Many of these were based on competition winning entries. More recent examples are the Museum of the History of Polish Jews in Warsaw by Lahdelma & Mahlamäki Architects and the Wuxi Grand Theatre in China by PES Architects. Today’s Finnish winners are increasingly outward-looking and internationally well-connected, young, emerging offices. Finland is also internationally known as a pioneer in architectural policy, architectural education for children and conservation of modern architecture.
INTEREST ON A GLOBAL BASIS
Interest in Finnish architecture is widespread: in 2015, the Alvar Aalto Museum and the Museum of Finnish Architecture ran a total of 31 exhibitions around the globe. In the same year, in total close to 60.000 architecture fans, half coming from overseas, visited the museums’ exhibitions and sites in Finland.
Around 3,000 people are employed in Finland’s architecture sector, with around 500 partners and 1,500 employees working in private companies. In addition, each architectural project employs a high number of other professionals in the construction and cultural sectors.
Architecture firms account for around EUR 7.5 million in exports each year.
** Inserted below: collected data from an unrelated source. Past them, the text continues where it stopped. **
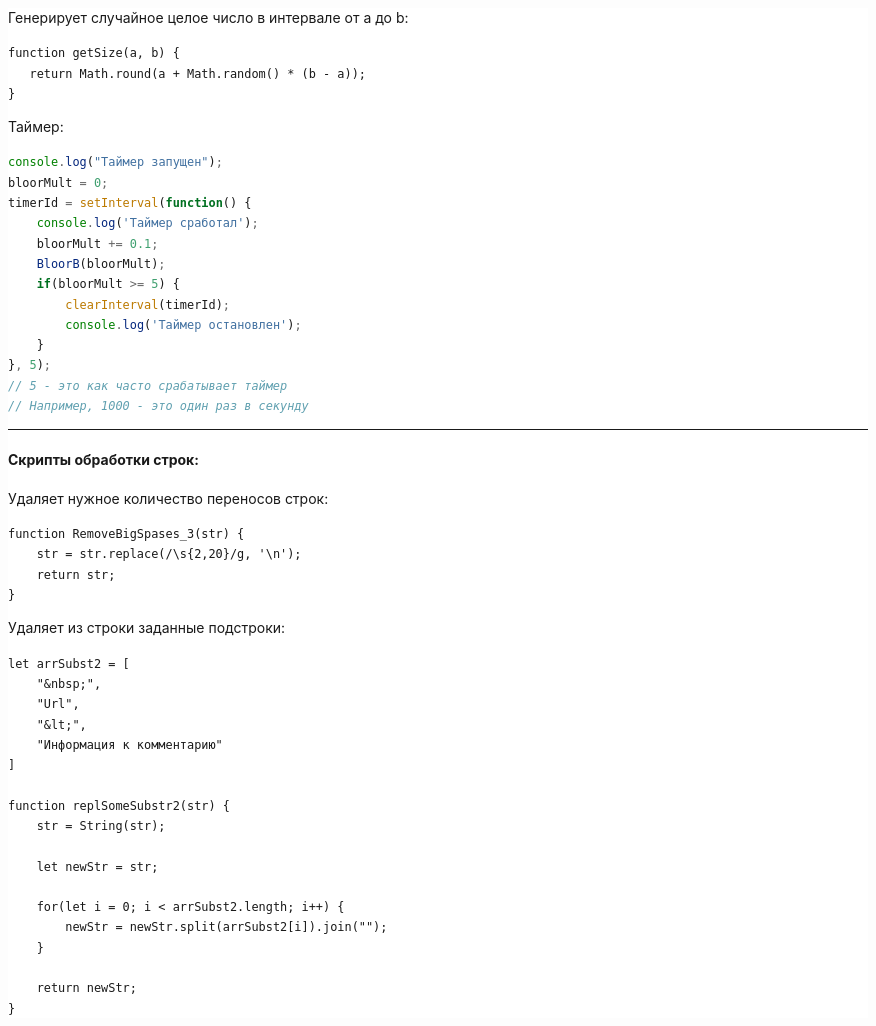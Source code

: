 Генерирует случайное целое число в интервале от а до b:

```JS
function getSize(a, b) {
   return Math.round(a + Math.random() * (b - a));
}
```

Таймер:

```js
console.log("Таймер запущен");
bloorMult = 0;
timerId = setInterval(function() {
    console.log('Таймер сработал');
    bloorMult += 0.1;
    BloorB(bloorMult);
    if(bloorMult >= 5) {
        clearInterval(timerId);
        console.log('Таймер остановлен');
    }
}, 5); 
// 5 - это как часто срабатывает таймер
// Например, 1000 - это один раз в секунду
```

---

#### Скрипты обработки строк:

Удаляет нужное количество переносов строк:

```JS
function RemoveBigSpases_3(str) {
    str = str.replace(/\s{2,20}/g, '\n');
    return str;
}
```

Удаляет из строки заданные подстроки:

```JS
let arrSubst2 = [
    "&nbsp;",
    "Url",
    "&lt;",
    "Информация к комментарию"
]

function replSomeSubstr2(str) {
    str = String(str);

    let newStr = str;

    for(let i = 0; i < arrSubst2.length; i++) {
        newStr = newStr.split(arrSubst2[i]).join("");
    }

    return newStr;
}
```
Finland’s architectural export projects make a permanent statement in the country concerned, since Finnish buildings are made to last decades.
Recent successes in architectural competitions and completed projects abroad and in Finland
Excellent examples of contemporary high-quality Finnish architecture are biannually featured in the curated Finnish Architecture Biennial Review exhibition organised by the Museum of Finnish Architecture, the Finnish Association of Architects SAFA and the Alvar Aalto Museum.
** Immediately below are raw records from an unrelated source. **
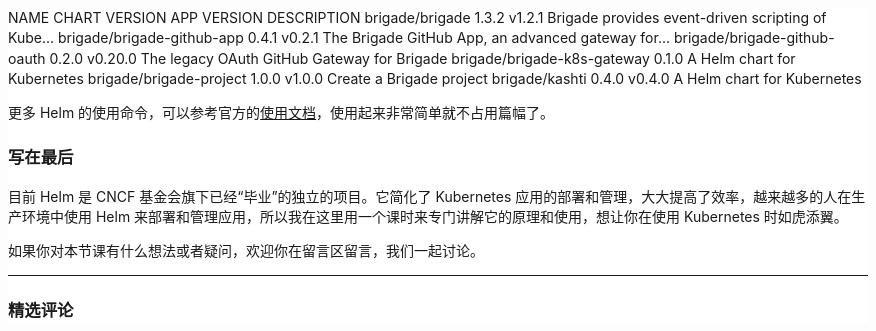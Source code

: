 NAME                          CHART VERSION APP VERSION DESCRIPTION
brigade/brigade               1.3.2         v1.2.1      Brigade provides event-driven scripting of Kube...
brigade/brigade-github-app    0.4.1         v0.2.1      The Brigade GitHub App, an advanced gateway for...
brigade/brigade-github-oauth  0.2.0         v0.20.0     The legacy OAuth GitHub Gateway for Brigade
brigade/brigade-k8s-gateway   0.1.0                     A Helm chart for Kubernetes
brigade/brigade-project       1.0.0         v1.0.0      Create a Brigade project
brigade/kashti                0.4.0         v0.4.0      A Helm chart for Kubernetes
</code></pre>
<p data-nodeid="24537">更多 Helm 的使用命令，可以参考官方的<a href="https://helm.sh/docs/intro/using_helm/" data-nodeid="24544">使用文档</a>，使用起来非常简单就不占用篇幅了。</p>
<h3 data-nodeid="24999" class="">写在最后</h3>

<p data-nodeid="24539">目前 Helm 是 CNCF 基金会旗下已经“毕业”的独立的项目。它简化了 Kubernetes 应用的部署和管理，大大提高了效率，越来越多的人在生产环境中使用 Helm 来部署和管理应用，所以我在这里用一个课时来专门讲解它的原理和使用，想让你在使用 Kubernetes 时如虎添翼。</p>
<p data-nodeid="24540">如果你对本节课有什么想法或者疑问，欢迎你在留言区留言，我们一起讨论。</p>

---

### 精选评论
- Architects NRT – Aalto University Undergraduate Centre renovation, Espoo, Finland, (1976/2015)
- Hannunkari & Mäkipaja Architects – Harjannetie 44 Affordable Housing, Helsinki, Finland (2013)
- ARK-house Architects – Helsingin Malta Housing Co-Operative, Helsinki, Finland (2014)
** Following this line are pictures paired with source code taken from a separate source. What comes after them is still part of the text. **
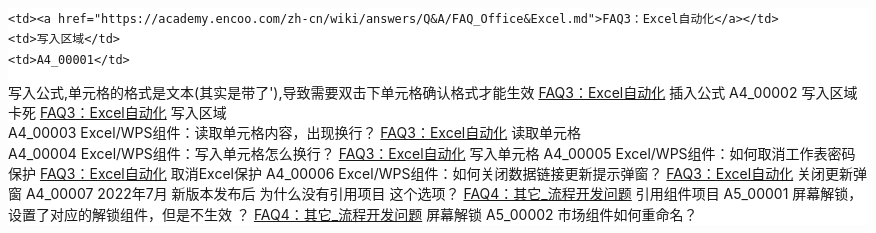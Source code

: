     <td><a href="https://academy.encoo.com/zh-cn/wiki/answers/Q&A/FAQ_Office&Excel.md">FAQ3：Excel自动化</a></td>
    <td>写入区域</td>
    <td>A4_00001</td>
  </tr>
  <tr>
    <td>写入公式,单元格的格式是文本(其实是带了'),导致需要双击下单元格确认格式才能生效</td>
    <td><a href="https://academy.encoo.com/zh-cn/wiki/answers/Q&A/FAQ_Office&Excel.md">FAQ3：Excel自动化</a></td>
    <td>插入公式</td>
    <td>A4_00002</td>
  </tr>
  <tr>
    <td>写入区域卡死</td>
    <td><a href="https://academy.encoo.com/zh-cn/wiki/answers/Q&A/FAQ_Office&Excel.md">FAQ3：Excel自动化</a></td>
    <td>写入区域</td>
    <td><br>A4_00003</td>
  </tr>
  <tr>
    <td>Excel/WPS组件：读取单元格内容，出现换行？</td>
    <td><a href="https://academy.encoo.com/zh-cn/wiki/answers/Q&A/FAQ_Office&Excel.md">FAQ3：Excel自动化</a></td>
    <td>读取单元格</td>
    <td><br>A4_00004</td>
  </tr>
  <tr>
    <td>Excel/WPS组件：写入单元格怎么换行？</td>
    <td><a href="https://academy.encoo.com/zh-cn/wiki/answers/Q&A/FAQ_Office&Excel.md">FAQ3：Excel自动化</a></td>
    <td>写入单元格</td>
    <td>A4_00005</td>
  </tr>
  <tr>
    <td>Excel/WPS组件：如何取消工作表密码保护</td>
    <td><a href="https://academy.encoo.com/zh-cn/wiki/answers/Q&A/FAQ_Office&Excel.md">FAQ3：Excel自动化</a></td>
    <td>取消Excel保护</td>
    <td>A4_00006</td>
  </tr>
  <tr>
    <td>Excel/WPS组件：如何关闭数据链接更新提示弹窗？</td>
    <td><a href="https://academy.encoo.com/zh-cn/wiki/answers/Q&A/FAQ_Office&Excel.md">FAQ3：Excel自动化</a></td>
    <td>关闭更新弹窗</td>
    <td>A4_00007</td>
  </tr>
  <tr>
    <td>2022年7月 新版本发布后 为什么没有引用项目 这个选项？</td>
    <td><a href="https://academy.encoo.com/zh-cn/wiki/answers/Q&A/FAQ_OthersRPA.md">FAQ4：其它_流程开发问题</a></td>
    <td>引用组件项目</td>
    <td>A5_00001</td>
  </tr>
  <tr>
    <td>屏幕解锁，设置了对应的解锁组件，但是不生效 ？</td>
    <td><a href="https://academy.encoo.com/zh-cn/wiki/answers/Q&A/FAQ_OthersRPA.md">FAQ4：其它_流程开发问题</a></td>
    <td>屏幕解锁</td>
    <td>A5_00002</td>
  </tr>
  <tr>
    <td>市场组件如何重命名？</td>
- Lahdelma & Mahlamäki Architects – Kastelli School and Community Centre, Oulu, Finland (2014)
- Juha Leiviskä, Helander Leiviskä Architects, Kati Murtola – Kipparintalo, Helsinki, Finland (2015)
- Komitu – Kouk Khleang Youth Centre, Phnom Penh, Cambodia (2014)
- JKMM Architects – OP Headquarters, Helsinki, Finland (2015)
- Esa Ruskeepää Architects – Opinmäki School and Learning Centre, Espoo, Finland (2015)
- OOPEAA Office for Peripheral Architecture – Puukuokka Housing, Jyväskylä, Finland (2015)
- ALA Architects, Renovation and extension of Kuopio City Theatre, Kuopio, Finland (2014)
- SARC Architects – Renovation of Meilahti Tower Hospital, Helsinki, Finland, (1965/2014)
- LPR Architects Ltd – Renovation of the Presidential Palace, Helsinki, Finland, (1820/2014)
- The Finnish Committee for the Restoration of Viipuri Library – Restoration of Viipuri Library, Vyborg, Russia, (1935/2013)
- MX_SI architectural studio, Huttunen–Lipasti–Pakkanen – Serlachius Museum, Gösta’s Pavilion, Mänttä, Finland (2015)
- SIGGE Architects – Tipotie Social Services and Health Centre, Tampere, Finland (2013)
Other recent projects in Finland and abroad include:
- Lahdelma & Mahlamäki Architects, Museum of the History of Polish Jews, Warsaw, Poland (2005/2013)
- ALA Aarchitects, Performing Arts Centre Kilden, Kristiansand, Norway (2005/2012),
- Helsinki Central Library, Finland (2013-)
- JKMM Architects -, Seinäjoki City Library (2008/2012)
- Anttinen Oiva Architects, “Kaisa House”, The University of Helsinki City Campus Main Library, Finland (2008/2012)
- Verstas Architects, Otaniemi Campus Buildings, Espoo, Finland, (2013-)
- PES Architects, Wuxi Grand Theatre, Wuxi, China (2008/2011)
These and numerous other projects can be explored in depth in The Finnish Architecture Navigator NAVI . Produced by The Architecture Information Centre Finland, this new online database of Finnish architecture was launched in 2016 and features a growing collection of Finnish architecture from different decades.